[EXERCISE MATERIALS — start]
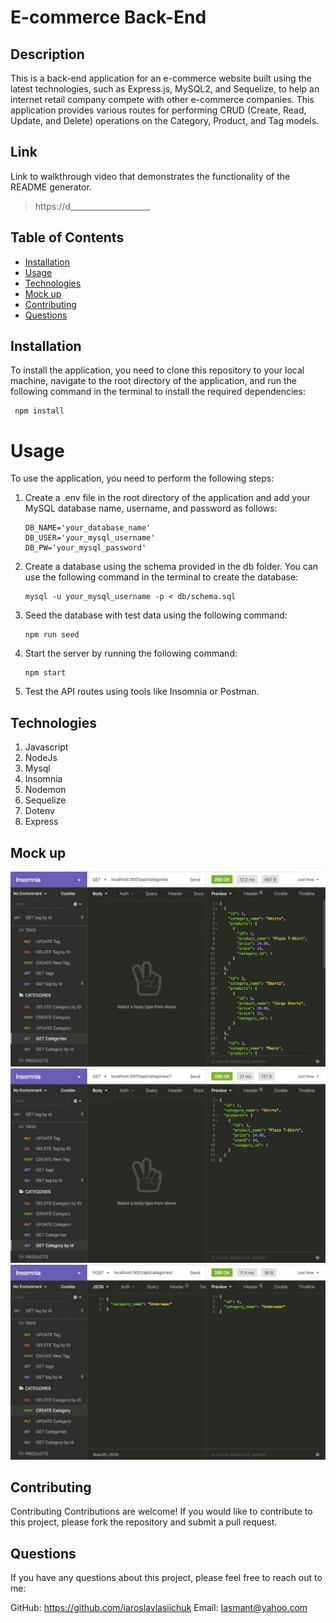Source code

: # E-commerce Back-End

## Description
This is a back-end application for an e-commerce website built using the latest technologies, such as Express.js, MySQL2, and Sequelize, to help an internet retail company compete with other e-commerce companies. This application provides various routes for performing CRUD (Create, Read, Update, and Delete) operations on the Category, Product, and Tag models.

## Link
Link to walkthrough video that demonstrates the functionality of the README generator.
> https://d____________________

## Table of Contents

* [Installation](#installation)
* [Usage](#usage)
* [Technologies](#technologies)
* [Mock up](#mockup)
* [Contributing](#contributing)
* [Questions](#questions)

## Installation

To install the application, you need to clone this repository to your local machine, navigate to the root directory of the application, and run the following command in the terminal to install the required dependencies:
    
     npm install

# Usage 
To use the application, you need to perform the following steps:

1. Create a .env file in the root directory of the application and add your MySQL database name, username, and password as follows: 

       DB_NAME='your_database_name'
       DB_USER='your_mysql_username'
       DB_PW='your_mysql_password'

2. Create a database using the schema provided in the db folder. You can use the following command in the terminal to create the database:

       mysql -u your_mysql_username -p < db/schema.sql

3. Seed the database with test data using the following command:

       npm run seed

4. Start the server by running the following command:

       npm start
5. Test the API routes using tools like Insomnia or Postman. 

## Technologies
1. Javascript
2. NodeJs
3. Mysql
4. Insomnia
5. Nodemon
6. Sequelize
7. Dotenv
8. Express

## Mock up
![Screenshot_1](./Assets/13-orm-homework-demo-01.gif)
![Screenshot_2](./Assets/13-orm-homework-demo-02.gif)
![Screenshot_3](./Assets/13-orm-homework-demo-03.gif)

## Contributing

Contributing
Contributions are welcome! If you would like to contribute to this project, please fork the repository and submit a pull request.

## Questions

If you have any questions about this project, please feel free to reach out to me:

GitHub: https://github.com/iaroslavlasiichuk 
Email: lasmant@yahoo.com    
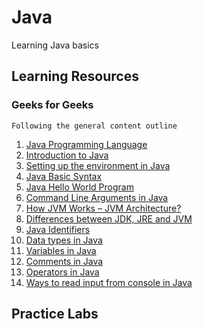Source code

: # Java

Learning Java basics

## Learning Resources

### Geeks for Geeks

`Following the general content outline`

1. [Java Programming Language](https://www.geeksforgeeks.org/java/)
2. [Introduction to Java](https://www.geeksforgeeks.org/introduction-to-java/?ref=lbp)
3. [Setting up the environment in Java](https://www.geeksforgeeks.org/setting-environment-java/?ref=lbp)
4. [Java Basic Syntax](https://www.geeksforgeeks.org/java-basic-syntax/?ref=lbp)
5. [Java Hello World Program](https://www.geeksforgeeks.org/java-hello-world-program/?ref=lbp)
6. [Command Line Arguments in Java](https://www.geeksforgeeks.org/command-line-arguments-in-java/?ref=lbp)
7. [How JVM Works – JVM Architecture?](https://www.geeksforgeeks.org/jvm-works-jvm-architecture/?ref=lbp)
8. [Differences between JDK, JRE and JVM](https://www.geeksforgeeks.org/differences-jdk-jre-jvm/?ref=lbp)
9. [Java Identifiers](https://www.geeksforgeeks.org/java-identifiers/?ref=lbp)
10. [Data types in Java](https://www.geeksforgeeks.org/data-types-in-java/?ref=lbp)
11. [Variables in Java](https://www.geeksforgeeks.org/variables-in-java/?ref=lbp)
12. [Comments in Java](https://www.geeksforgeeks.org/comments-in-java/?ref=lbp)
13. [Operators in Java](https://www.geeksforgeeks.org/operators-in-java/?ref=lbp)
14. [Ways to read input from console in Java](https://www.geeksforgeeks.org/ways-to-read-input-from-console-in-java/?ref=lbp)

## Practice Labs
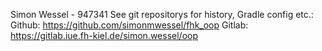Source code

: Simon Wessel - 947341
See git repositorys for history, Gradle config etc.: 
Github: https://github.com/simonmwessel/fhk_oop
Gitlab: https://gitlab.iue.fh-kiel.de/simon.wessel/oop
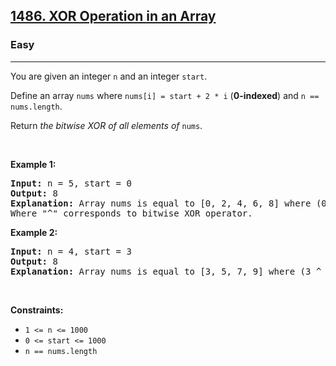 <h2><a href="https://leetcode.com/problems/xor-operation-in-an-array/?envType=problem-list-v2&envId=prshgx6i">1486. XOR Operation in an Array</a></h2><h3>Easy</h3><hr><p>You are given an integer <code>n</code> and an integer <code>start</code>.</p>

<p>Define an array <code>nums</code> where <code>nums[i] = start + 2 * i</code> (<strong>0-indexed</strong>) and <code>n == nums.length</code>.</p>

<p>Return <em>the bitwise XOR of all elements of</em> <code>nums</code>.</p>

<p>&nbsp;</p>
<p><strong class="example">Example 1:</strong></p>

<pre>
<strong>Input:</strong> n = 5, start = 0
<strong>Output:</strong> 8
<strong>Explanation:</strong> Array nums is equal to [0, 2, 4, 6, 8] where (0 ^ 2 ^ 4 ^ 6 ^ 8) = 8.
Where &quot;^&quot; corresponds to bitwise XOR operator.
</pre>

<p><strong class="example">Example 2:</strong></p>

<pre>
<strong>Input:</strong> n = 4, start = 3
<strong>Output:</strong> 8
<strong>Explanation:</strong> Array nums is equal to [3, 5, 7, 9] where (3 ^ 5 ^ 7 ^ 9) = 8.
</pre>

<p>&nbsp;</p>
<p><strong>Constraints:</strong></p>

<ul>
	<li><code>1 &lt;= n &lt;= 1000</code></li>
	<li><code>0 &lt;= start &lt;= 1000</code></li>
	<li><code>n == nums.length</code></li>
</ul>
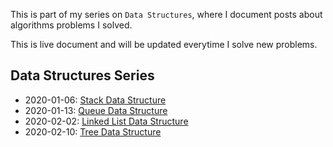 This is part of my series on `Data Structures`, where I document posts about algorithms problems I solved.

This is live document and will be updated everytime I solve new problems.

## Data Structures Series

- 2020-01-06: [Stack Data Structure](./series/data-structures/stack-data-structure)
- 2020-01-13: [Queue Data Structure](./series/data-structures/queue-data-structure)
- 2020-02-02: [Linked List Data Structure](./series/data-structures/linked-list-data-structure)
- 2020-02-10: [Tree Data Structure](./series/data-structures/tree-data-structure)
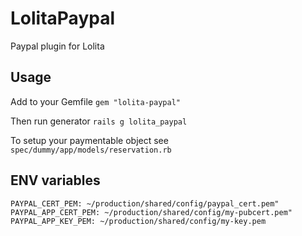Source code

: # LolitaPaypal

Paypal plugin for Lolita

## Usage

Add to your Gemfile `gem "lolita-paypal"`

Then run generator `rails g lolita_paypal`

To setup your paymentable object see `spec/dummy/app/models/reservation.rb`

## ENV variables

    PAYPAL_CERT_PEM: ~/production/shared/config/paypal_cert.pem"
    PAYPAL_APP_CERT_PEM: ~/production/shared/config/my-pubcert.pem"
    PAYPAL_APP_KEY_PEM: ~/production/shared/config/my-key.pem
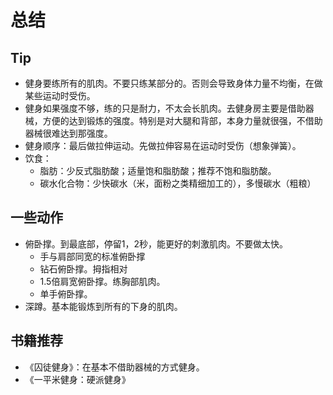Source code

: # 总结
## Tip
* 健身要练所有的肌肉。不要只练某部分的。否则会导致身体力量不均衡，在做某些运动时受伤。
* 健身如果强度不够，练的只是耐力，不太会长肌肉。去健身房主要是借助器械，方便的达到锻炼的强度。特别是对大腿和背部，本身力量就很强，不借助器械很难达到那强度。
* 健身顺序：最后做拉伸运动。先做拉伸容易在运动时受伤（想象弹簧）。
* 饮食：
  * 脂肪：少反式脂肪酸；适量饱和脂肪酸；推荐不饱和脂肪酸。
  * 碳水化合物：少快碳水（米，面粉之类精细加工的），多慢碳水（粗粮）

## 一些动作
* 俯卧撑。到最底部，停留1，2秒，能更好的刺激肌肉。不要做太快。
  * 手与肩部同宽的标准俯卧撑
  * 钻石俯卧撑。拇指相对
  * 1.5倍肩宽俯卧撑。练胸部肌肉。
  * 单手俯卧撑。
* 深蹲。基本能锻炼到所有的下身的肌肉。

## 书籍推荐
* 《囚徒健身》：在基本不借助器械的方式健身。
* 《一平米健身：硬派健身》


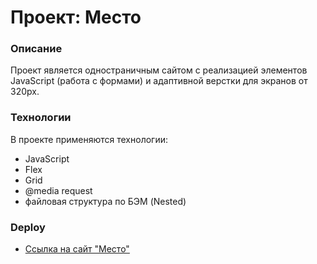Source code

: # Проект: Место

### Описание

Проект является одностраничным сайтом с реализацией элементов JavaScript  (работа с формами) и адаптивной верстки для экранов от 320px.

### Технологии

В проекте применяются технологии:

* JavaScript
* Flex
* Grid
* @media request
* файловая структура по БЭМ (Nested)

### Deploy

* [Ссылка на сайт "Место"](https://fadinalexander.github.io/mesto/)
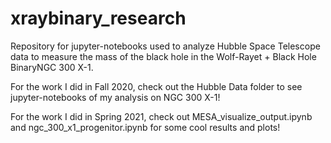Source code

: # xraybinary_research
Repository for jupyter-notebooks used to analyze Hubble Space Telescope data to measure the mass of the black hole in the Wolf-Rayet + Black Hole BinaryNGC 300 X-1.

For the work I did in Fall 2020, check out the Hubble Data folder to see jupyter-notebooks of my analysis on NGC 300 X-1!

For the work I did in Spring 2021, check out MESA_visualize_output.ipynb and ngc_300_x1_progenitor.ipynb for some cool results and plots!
[EXERCISE MATERIALS — finish]
TASK REQUIREMENTS
Beginning at the line above with "1. Create a" and finishing at the line with "If you have", return each line exactly and return nothing else.

RESPONSE FOR THIS EXERCISE
1. Create a .env file in the root directory of the application and add your MySQL database name, username, and password as follows: 

       DB_NAME='your_database_name'
       DB_USER='your_mysql_username'
       DB_PW='your_mysql_password'

2. Create a database using the schema provided in the db folder. You can use the following command in the terminal to create the database:

       mysql -u your_mysql_username -p < db/schema.sql

3. Seed the database with test data using the following command:

       npm run seed

4. Start the server by running the following command:

       npm start
5. Test the API routes using tools like Insomnia or Postman. 

## Technologies
1. Javascript
2. NodeJs
3. Mysql
4. Insomnia
5. Nodemon
6. Sequelize
7. Dotenv
8. Express

## Mock up
![Screenshot_1](./Assets/13-orm-homework-demo-01.gif)
![Screenshot_2](./Assets/13-orm-homework-demo-02.gif)
![Screenshot_3](./Assets/13-orm-homework-demo-03.gif)

## Contributing

Contributing
Contributions are welcome! If you would like to contribute to this project, please fork the repository and submit a pull request.

## Questions

If you have any questions about this project, please feel free to reach out to me:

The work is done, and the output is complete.